RB1 and p53 at the crossroad of EMT and triple-negative breast cancer

• Published in: Cell cycle (Georgetown, Tex.) Vol. 10; no. 10; pp. 1563 - 1570
• Main Authors: Jiang, Zhe, Jones, Robert, Liu, Jeff C., Deng, Tao, Robinson, Tyler, Chung, Philip E.D., Wang, Sharon, Herschkowitz, Jason I., Egan, Sean E., Perou, Charles M., Zacksenhaus, Eldad
• Format: Journal Article
• Language: English
• Published: United States Taylor & Francis 15.05.2011
• Subjects: Antineoplastic Agents - therapeutic use; Binding; Biology; Bioscience; Breast Neoplasms - drug therapy; Breast Neoplasms - metabolism; Calcium; Cancer; Cell; Cycle; Epithelial-Mesenchymal Transition; Estrogen Receptor alpha - metabolism; Female; Humans; Landes; Neoplastic Stem Cells - metabolism; Organogenesis; Proteins; Receptor, ErbB-2 - metabolism; Receptors, Progesterone - metabolism; Retinoblastoma Protein - antagonists & inhibitors; Retinoblastoma Protein - genetics; Retinoblastoma Protein - metabolism; Tumor Suppressor Protein p53 - antagonists & inhibitors; Tumor Suppressor Protein p53 - metabolism
• ISSN: 1538-4101; 1551-4005; 1551-4005
• DOI: 10.4161/cc.10.10.15703

Triple-negative breast cancer (TNBC) is a heterogeneous disease that includes Basal-like and Claudin-low tumors. The Claudin-low tumors are enriched for features associated with epithelial-to-mesenchymal transition (EMT) and possibly for tumor initiating cells. Primary TNBCs respond relatively well to conventional chemotherapy; however, metastatic disease is virtually incurable.

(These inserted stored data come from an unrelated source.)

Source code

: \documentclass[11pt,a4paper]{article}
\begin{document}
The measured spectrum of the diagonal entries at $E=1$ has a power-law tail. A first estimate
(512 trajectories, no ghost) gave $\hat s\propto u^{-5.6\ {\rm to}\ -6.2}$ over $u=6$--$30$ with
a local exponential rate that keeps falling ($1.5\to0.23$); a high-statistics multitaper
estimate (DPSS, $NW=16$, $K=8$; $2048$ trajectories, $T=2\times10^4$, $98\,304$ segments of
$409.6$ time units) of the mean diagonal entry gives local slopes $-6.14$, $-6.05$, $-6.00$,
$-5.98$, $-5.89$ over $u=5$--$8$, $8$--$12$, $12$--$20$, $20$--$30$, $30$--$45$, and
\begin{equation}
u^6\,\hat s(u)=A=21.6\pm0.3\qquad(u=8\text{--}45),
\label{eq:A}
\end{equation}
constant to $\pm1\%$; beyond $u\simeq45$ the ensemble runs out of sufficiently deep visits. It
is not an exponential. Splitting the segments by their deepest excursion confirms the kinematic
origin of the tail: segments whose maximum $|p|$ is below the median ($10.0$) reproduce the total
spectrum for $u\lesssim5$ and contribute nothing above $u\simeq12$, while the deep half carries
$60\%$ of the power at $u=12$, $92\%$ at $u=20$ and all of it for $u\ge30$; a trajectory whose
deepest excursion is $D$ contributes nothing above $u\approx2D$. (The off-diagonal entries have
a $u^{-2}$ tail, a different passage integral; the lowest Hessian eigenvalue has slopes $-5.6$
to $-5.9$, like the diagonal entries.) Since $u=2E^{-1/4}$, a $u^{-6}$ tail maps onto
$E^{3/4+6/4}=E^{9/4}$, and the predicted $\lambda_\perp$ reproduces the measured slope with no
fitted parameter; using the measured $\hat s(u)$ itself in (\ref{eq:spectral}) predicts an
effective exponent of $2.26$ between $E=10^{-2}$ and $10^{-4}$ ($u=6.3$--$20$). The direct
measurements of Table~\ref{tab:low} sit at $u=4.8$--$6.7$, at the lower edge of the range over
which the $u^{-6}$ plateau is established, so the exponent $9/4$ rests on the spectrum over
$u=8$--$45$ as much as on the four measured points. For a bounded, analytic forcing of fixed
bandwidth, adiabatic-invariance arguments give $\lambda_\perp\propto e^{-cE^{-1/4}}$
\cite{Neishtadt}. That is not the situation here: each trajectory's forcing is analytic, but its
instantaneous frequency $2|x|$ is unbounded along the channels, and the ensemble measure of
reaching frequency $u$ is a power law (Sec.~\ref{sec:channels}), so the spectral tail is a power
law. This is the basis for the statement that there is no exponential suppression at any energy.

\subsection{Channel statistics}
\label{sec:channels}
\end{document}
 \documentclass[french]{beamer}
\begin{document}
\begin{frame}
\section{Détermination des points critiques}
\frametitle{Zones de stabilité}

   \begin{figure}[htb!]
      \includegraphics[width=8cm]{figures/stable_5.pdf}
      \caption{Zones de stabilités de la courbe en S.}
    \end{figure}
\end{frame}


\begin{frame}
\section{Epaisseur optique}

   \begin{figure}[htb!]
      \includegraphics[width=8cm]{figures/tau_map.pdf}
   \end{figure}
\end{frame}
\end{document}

Thus, there is a great interest in identifying specific therapeutic targets for TNBC. The tumor suppressor RB1 is frequently lost in Basal-like breast cancer. To test for a causative role of RB1 gene loss in BC and for its effect on specific subtypes, we deleted mouse Rb in mammary stem/bipotent progenitor cells. This led to diverse mammary tumors including TNBC, with a subset of the latter containing p53 mutations and exhibiting features of Basal-like BC or EMT. Combined mutation of Rb and p53 in mammary stem/bipotent progenitors induced EMT type tumors. Here, we review our findings and those of others, which connect Rb and p53 to EMT in TNBC. Furthermore, we discuss how by understanding this circuit and its vulnerabilities, we may identify novel therapy for TNBC.